Note that the cameras should remain in the exact same place throughout the duration of capturing.
Action Processing
Testing Notes
(4) Kinect v1
- Setup
- Multiple Kinect v1 sensors may be driven by the same host system running Windows 7 (maybe earlier) or newer. The limitation imposed on number of Kinect v1 sensors per computer is the number of hardware USB controllers present in the system. It is recommended that the system provide one USB controller per Kinect v1. This hasn't been tested due to possible wasted time. In these tests, there are two Kinect v1 driven by each of two PCs, one slave and one master.
(3) Kinect v2
- Setup
- Each Kinect v2 must be driven by a dedicated PC running Windows 8 or 10. This is because the Kinect SDK only supports one device per system and requires Windows 8 or newer OS. I used the processing desktop as one PC and two ASUS laptops to drive the other two sensors remotely.
- Operation
- This procedure is roughly the same as for the Kinect v1 except that v2 does not have computer controls (i.e. configurable properties) to adjust elevation. This is not a problem at all since the larger FOV of v2 is quite forgiving when manually adjusting sensor elevation.
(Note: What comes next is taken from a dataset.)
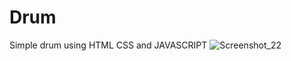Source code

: # Drum
Simple drum using HTML CSS and JAVASCRIPT
![Screenshot_22](https://user-images.githubusercontent.com/87069619/166462252-8b1e3583-d772-444a-92db-0ee9931aa018.png)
- The captured files were for a 22s calibration scene, and each of three files was 130-170MB. The approximate download time via 802.11n was 6 minutes.
- Calibration
- Adjusted the ROI to clip off the end of the scene when I walked out of the calibration volume to stop recording. The resulting ROI is 488 frames (16s). The calibration only took about a minute, but the quality was not good enough. Visual inspection of the resulting camera transforms revealed a failed calibration. The poor metrics were 147 good frames and 87% occlusions. I noticed that when making spirals with the light marker, I was occluding the light with the arm I was holding it in to the view of the camera behind me.
- In a second attempt, a much larger ROI (800 frames) resulted in another failed calibration. Very few (roughly 150) good frames were found.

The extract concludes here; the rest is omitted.